LOS ANGELES — Caitlyn Jenner, the Olympic gold medalist, reality show star and transgender activist, is weighing a run for the U.S. Senate representing California.
"I have considered it. I like the political side of it," Jenner said in a radio interview with New York's AM 970 that aired Sunday, adding that she planned to make a decision within the next six months or so.
"I gotta find out where I can do a better job," she said. "Can I do a better job from the outside, kind of working the perimeter of the political scene, being open to talk to anybody? Or are you better off from the inside, and we are in the process of determining that."
Jenner has been in the spotlight for decades — first as Bruce, an Olympic athlete and the long-suffering husband and father in the Kardashian reality television empire, and then as the activist who transitioned to Caitlyn in 2015, becoming one of the most famous transgender voices in the world.

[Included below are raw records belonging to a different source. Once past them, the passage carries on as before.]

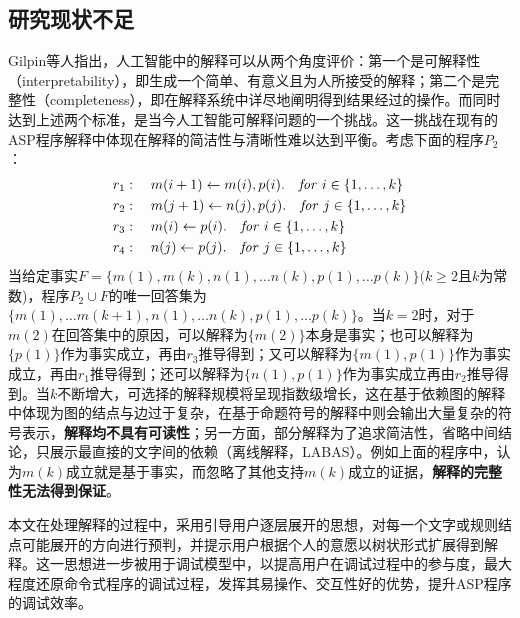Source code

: \subsection{研究现状不足}
Gilpin等人指出，人工智能中的解释可以从两个角度评价：第一个是可解释性（interpretability），即生成一个简单、有意义且为人所接受的解释；第二个是完整性（completeness），即在解释系统中详尽地阐明得到结果经过的操作。而同时达到上述两个标准，是当今人工智能可解释问题的一个挑战\cite{gilpin2018explaining}。这一挑战在现有的ASP程序解释中体现在解释的简洁性与清晰性难以达到平衡。考虑下面的程序$P_2$：
\begin{align}
    &r_1:\quad m(i+1) \leftarrow m(i), p(i).\ \ \  \mathit{for}\ i \in \{1, \ldots, k\} \notag\\ 
    &r_2:\quad m(j+1) \leftarrow n(j), p(j).\ \ \  \mathit{for}\ j \in \{1, \ldots, k\} \notag\\
    &r_3:\quad m(i) \leftarrow p(i).\ \ \  \mathit{for}\ i \in \{1, \ldots, k\}  \notag\\
    &r_4:\quad n(j) \leftarrow p(j).\ \ \  \mathit{for}\ j \in \{1, \ldots, k\} \notag
  \end{align}
当给定事实$F=\{m(1), m(k), n(1), \ldots n(k),p(1), \ldots p(k)\} (k \ge 2$且$k$为常数)，程序$P_2 \cup F$的唯一回答集为$\{m(1), \ldots m(k+1), n(1), \ldots n(k), p(1), \ldots p(k)\}$。当$k=2$时，对于$m(2)$在回答集中的原因，可以解释为$\{m(2)\}$本身是事实；也可以解释为$\{p(1)\}$作为事实成立，再由$r_3$推导得到；又可以解释为$\{m(1),p(1)\}$作为事实成立，再由$r_1$推导得到；还可以解释为$\{n(1),p(1)\}$作为事实成立再由$r_2$推导得到。当$k$不断增大，可选择的解释规模将呈现指数级增长，这在基于依赖图的解释中体现为图的结点与边过于复杂，在基于命题符号的解释中则会输出大量复杂的符号表示，\textbf{解释均不具有可读性}；另一方面，部分解释为了追求简洁性，省略中间结论，只展示最直接的文字间的依赖（离线解释，LABAS）。例如上面的程序中，认为$m(k)$成立就是基于事实，而忽略了其他支持$m(k)$成立的证据，\textbf{解释的完整性无法得到保证}。

本文在处理解释的过程中，采用引导用户逐层展开的思想，对每一个文字或规则结点可能展开的方向进行预判，并提示用户根据个人的意愿以树状形式扩展得到解释。这一思想进一步被用于调试模型中，以提高用户在调试过程中的参与度，最大程度还原命令式程序的调试过程，发挥其易操作、交互性好的优势，提升ASP程序的调试效率。
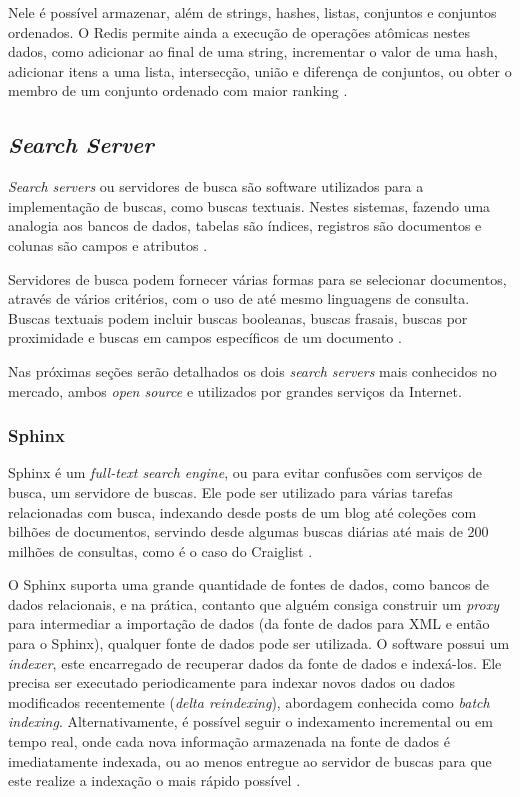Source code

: \documentclass[diss]{template/setrem}
\begin{document}
Nele é possível armazenar, além de strings, hashes, listas, conjuntos e conjuntos ordenados. O Redis permite ainda a execução de operações atômicas nestes dados, como adicionar ao final de uma string, incrementar o valor de uma hash, adicionar itens a uma lista, intersecção, união e diferença de conjuntos, ou obter o membro de um conjunto ordenado com maior ranking \citep{Redis2012}.

\subsection{\emph{Search Server}}
\emph{Search servers} ou servidores de busca são software utilizados para a implementação de buscas, como buscas textuais. Nestes sistemas, fazendo uma analogia aos bancos de dados, tabelas são índices, registros são documentos e colunas são campos e atributos \citep{Aksyonoff2011}.

Servidores de busca podem fornecer várias formas para se selecionar documentos, através de vários critérios, com o uso de até mesmo linguagens de consulta. Buscas textuais podem incluir buscas booleanas, buscas frasais, buscas por proximidade e buscas em campos específicos de um documento \citep{Aksyonoff2011}.

Nas próximas seções serão detalhados os dois \emph{search servers} mais conhecidos no mercado, ambos \emph{open source} e utilizados por grandes serviços da Internet.

\subsubsection{Sphinx}
Sphinx é um \emph{full-text search engine}, ou para evitar confusões com serviços de busca, um servidore de buscas. Ele pode ser utilizado para várias tarefas relacionadas com busca, indexando desde posts de um blog até coleções com bilhões de documentos, servindo desde algumas buscas diárias até mais de 200 milhões de consultas, como é o caso do Craiglist \citep{Aksyonoff2011}.

O Sphinx suporta uma grande quantidade de fontes de dados, como bancos de dados relacionais, e na prática, contanto que alguém consiga construir um \emph{proxy} para intermediar a importação de dados (da fonte de dados para XML e então para o Sphinx), qualquer fonte de dados pode ser utilizada. O software possui um \emph{indexer}, este encarregado de recuperar dados da fonte de dados e indexá-los. Ele precisa ser executado periodicamente para indexar novos dados ou dados modificados recentemente (\emph{delta reindexing}),  abordagem conhecida como \emph{batch indexing}. Alternativamente, é possível seguir o indexamento incremental ou em tempo real, onde cada nova informação armazenada na fonte de dados é imediatamente indexada, ou ao menos entregue ao servidor de buscas para que este realize a indexação o mais rápido possível \citep{Aksyonoff2011}.
\end{document}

The Malibu resident is a lifelong Republican. The next opportunity to run for Senate will be in 2018, when Democrat Dianne Feinstein is up for re-election. Feinstein, 84, has not yet said if she will run again. No prominent Republican candidate has publicly announced interest in the seat.
Jenner, 67, is a supporter of President Donald Trump, which would likely be an issue in a state the president lost by more than 4 million votes. But Jenner has clashed with Trump over transgender bathroom policy, and has been working to make the Republican Party more inclusive to the LGBTQ community.
In the interview, she said she had plans to meet with Nikki Haley, the United States' ambassador to the United Nations, to discuss the international ramifications for being involved with the LGBTQ community.
"I hope to change the perception of the Republican Party and make it the party of equality," she said, adding that she believes the GOP would be unstoppable if it kept its small-government, fiscally conservative values while being more accepting of people who have not traditionally been part of the party.
In early 2015, Jenner was involved in a four-car accident on Pacific Coast Highway that resulted in the death of one driver.
Authorities declined to file charges, finding that Jenner was complying with the speed limit and not distracted, though driving too fast for road conditions at the time. Jenner has settled at least two civil lawsuits stemming from the accident.
The California Republican Party has a history of electing celebrities, notably President and former Gov. Ronald Reagan, former Gov. Arnold Schwarzenegger, former Palm Springs Mayor and congressman Sonny Bono and former Carmel Mayor Clint Eastwood.
If Jenner runs, she will not be the only famous Republican on the ballot — soap actor and underwear model Antonio Sabato Jr. is running to represent the southern central coast and most of Ventura County in Congress, and singer Kid Rock is toying with running for a Senate seat representing Michigan.